I'm not talking about Eminem. I'm talking about this weekend's walk. Yes, I walked 8 miles this go around.

This time knitting was not on my mind: Instead, my mind was focused on the next week or two that is ahead of me. On Tuesday, the Jewish New Year begins and not too long after Yom Kippur will be upon us. Though I'm not very religious, these two holidays do get me thinking about the prior 12 months; they always have. I think about the good times, the bad times and the things I learned from both. Given that 2008 overall has been a difficult year, my thoughts are especially focused on the past 8/9 months. There is a lot to be learned from these events. My mind floats back briefly to this time last year and what my biggest concerns were then - comparing them to the concerns this past year. I think a lot about loss the I have experienced this year. The actual deaths of two friends. I wasn't super close to either of these individuals, but alas people I cared about and wished I had had more communication and time with. Two extraordinarily decent people for whom this world will surely feel their loss. The mourning and loss of other relationships - special relationships. Relationships that were very important to me and have forever changed my life. All of these events will never be forgotten. I think about forgiveness. What does it mean to me? Is it something one should ask for or rather give to someone as a way to heal ones own soul? I think about understanding. I think about the past and future - the things we cannot change, the realities and the possibilities.

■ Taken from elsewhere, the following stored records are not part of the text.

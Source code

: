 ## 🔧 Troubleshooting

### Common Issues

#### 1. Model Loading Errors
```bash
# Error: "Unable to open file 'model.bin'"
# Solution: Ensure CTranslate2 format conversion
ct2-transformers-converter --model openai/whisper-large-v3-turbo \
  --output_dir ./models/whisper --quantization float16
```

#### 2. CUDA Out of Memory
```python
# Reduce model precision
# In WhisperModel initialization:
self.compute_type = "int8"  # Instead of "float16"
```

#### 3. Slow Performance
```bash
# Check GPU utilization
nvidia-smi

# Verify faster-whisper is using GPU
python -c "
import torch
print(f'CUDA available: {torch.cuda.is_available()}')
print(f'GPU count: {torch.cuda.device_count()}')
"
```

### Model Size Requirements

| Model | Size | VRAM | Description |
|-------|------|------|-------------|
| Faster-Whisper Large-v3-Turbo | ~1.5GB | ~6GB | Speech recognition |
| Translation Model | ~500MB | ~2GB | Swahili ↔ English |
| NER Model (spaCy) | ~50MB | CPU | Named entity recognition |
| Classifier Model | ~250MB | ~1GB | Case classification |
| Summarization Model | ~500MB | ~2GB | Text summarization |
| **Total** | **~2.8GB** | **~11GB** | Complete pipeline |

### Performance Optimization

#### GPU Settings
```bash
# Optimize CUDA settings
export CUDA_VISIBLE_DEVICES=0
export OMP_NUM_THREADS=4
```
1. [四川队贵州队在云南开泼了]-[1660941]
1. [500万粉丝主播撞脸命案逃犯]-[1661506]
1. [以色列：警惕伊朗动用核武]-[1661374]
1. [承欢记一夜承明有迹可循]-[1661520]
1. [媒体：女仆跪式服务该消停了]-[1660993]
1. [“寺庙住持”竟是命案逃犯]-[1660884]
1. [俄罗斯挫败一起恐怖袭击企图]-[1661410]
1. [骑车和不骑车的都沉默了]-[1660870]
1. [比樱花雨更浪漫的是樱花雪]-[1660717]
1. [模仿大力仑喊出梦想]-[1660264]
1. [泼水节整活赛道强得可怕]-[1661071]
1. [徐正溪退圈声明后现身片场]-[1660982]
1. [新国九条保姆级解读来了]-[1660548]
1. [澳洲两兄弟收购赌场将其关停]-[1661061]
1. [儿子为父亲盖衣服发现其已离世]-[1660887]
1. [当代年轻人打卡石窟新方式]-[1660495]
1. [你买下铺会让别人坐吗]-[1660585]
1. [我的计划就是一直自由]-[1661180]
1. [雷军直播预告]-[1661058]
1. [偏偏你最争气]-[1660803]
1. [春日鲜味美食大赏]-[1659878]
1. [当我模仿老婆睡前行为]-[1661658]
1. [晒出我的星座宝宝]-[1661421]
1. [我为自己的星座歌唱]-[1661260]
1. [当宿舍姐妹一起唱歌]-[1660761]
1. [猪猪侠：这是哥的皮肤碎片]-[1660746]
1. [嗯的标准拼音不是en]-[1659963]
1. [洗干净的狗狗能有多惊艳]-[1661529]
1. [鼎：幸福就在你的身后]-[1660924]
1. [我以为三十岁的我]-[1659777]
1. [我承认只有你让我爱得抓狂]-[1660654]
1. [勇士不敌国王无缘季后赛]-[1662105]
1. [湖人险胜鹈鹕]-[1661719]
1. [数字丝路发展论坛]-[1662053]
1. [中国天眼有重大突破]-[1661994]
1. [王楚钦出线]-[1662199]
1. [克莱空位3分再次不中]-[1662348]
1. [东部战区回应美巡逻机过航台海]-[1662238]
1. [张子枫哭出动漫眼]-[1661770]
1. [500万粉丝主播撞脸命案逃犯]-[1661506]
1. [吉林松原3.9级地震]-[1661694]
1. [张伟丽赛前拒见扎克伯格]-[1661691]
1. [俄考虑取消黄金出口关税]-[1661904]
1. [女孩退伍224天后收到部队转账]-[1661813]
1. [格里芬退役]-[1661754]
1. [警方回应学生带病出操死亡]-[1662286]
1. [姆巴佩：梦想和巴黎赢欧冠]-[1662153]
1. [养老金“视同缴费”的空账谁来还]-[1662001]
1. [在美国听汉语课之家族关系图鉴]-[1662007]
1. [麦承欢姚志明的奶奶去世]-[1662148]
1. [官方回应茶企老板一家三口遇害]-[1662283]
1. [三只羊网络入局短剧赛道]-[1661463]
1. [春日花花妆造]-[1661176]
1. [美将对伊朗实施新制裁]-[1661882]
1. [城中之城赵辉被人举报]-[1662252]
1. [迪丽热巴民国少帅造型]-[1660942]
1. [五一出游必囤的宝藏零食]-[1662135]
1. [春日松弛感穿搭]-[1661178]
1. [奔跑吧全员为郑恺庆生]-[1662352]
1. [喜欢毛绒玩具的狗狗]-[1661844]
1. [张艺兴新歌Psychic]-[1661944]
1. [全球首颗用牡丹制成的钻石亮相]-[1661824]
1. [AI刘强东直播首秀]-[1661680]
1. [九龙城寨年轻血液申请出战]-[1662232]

I think about trust. Is it something to be given freely and taken away when one proves you wrong OR is it something to give sparingly until someone proves themselves worthy of more? I think of selflessness.

I know this is all deep for a blog that was originally started as a way to chronicle ones knitting projects and accomplishments. It was in no way intended to be any more or less than that. However, it appears that it is turning into more than that - at least at this moment.

I'll leave you with this that came off a e-card I received today for Rosh Hashanah. . .

"As you reflect upon your life this Rosh Hashanah,
May you feel joy in your strength ,
May you feel happiness in your success,
May you feel promise in your dreams."

My hope for you is: May many good things come your way this year and may you be sealed in the book of life. L’shanah Tova!